Meghan Sullivan is the Wilsey Family Collegiate Professor of Philosophy at the University of Notre Dame. She serves as Director of the NDIAS, a university-wide research institute based in Notre Dame Research. The NDIAS promotes issue-engaged, inclusive, and interdisciplinary study of questions that affect our ability to lead valuable, meaningful lives. Applications have just opened for our 2023-24 Residential Fellowship Program: The Long Run.

Sullivan’s research tends to focus on philosophical problems concerning time, modality, rational planning, value theory, and religious belief (and sometimes all five at once).  She has two books: Time Biases (OUP, 2018) and The Good Life Method (Penguin, 2022 - with Paul Blaschko). She is now writing a book on the role love plays in grounding moral, political and religious reasoning.  It is tentatively entitled Agapism: Moral Responsibility and Our Inner Lives. 

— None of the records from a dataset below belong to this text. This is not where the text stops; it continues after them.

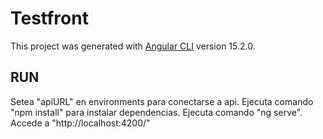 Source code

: # Testfront

This project was generated with [Angular CLI](https://github.com/angular/angular-cli) version 15.2.0.

## RUN

Setea "apiURL" en environments para conectarse a api.
Ejecuta comando "npm install" para instalar dependencias.
Ejecuta comando "ng serve".
Accede a "http://localhost:4200/"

Sullivan teaches courses at all levels and founded Notre Dame’s God and the Good Life Program.  GGL introduces undergraduates to big philosophical questions concerning happiness, morality and meaning… and key methods for wrestling with them.  In Fall 2019 she team-taught an FTT and Philosophy exploratory seminar about NBC’s The Good Place called The Good Class. Sullivan occasionally teaches gateway seminars like The Examined Life, and specialized graduate seminars on time, modality, philosophical logic, rationality and value.  In Fall 2020, working with campus partners, she launched an interdisciplinary graduate seminar and funded fellowship program within the NDIAS. And with Mark McKenna (ND Technology Ethics Center/Law School) and Ted Chiang (’20-21 NDIAS fellow) she offered a 2020 seminar on Ted Chiang’s fiction and the role of narrative, philosophical and legal analysis in shaping ethical thinking about technology. In 2021, Sullivan was honored with one of Notre Dame’s Joyce Awards for Teaching and with the Provost’s All-Faculty Team Award.

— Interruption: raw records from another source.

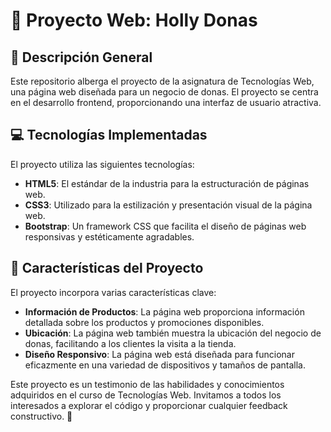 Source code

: # 🍩 Proyecto Web: Holly Donas

## 📝 Descripción General

Este repositorio alberga el proyecto de la asignatura de Tecnologías Web, una página web diseñada para un negocio de donas. El proyecto se centra en el desarrollo frontend, proporcionando una interfaz de usuario atractiva.

## 💻 Tecnologías Implementadas

El proyecto utiliza las siguientes tecnologías:

- **HTML5**: El estándar de la industria para la estructuración de páginas web.
- **CSS3**: Utilizado para la estilización y presentación visual de la página web.
- **Bootstrap**: Un framework CSS que facilita el diseño de páginas web responsivas y estéticamente agradables.

## 🌟 Características del Proyecto

El proyecto incorpora varias características clave:

- **Información de Productos**: La página web proporciona información detallada sobre los productos y promociones disponibles.
- **Ubicación**: La página web también muestra la ubicación del negocio de donas, facilitando a los clientes la visita a la tienda.
- **Diseño Responsivo**: La página web está diseñada para funcionar eficazmente en una variedad de dispositivos y tamaños de pantalla.

Este proyecto es un testimonio de las habilidades y conocimientos adquiridos en el curso de Tecnologías Web. Invitamos a todos los interesados a explorar el código y proporcionar cualquier feedback constructivo. 🚀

Sullivan is a co-editor for the journal Nous. She also serves as an Executive Committee Member-At-Large for the American Philosophical Association (Central Division) and is co-chair (with Kenny Easwaran) of the 2023 Central APA Program Committee. She serves on way too many committees and frequently does research with postdocs, graduate and undergraduate students.  

Sullivan has degrees from the University of Virginia (BA: Philosophy and Politics, Highest Distinction), Oxford (B.Phil: Philosophy), and Rutgers (PhD: Philosophy). She studied at Oxford as a US Rhodes Scholar (Balliol College).

When not philosophizing or leading NDIAS, Sullivan enjoys cooking, biking, building elaborate Lego sets, reading science fiction, and traveling the world.  She cheers for the Fighting Irish and Virginia Cavaliers in all of their endeavors, and when they play each other she has a rational crisis.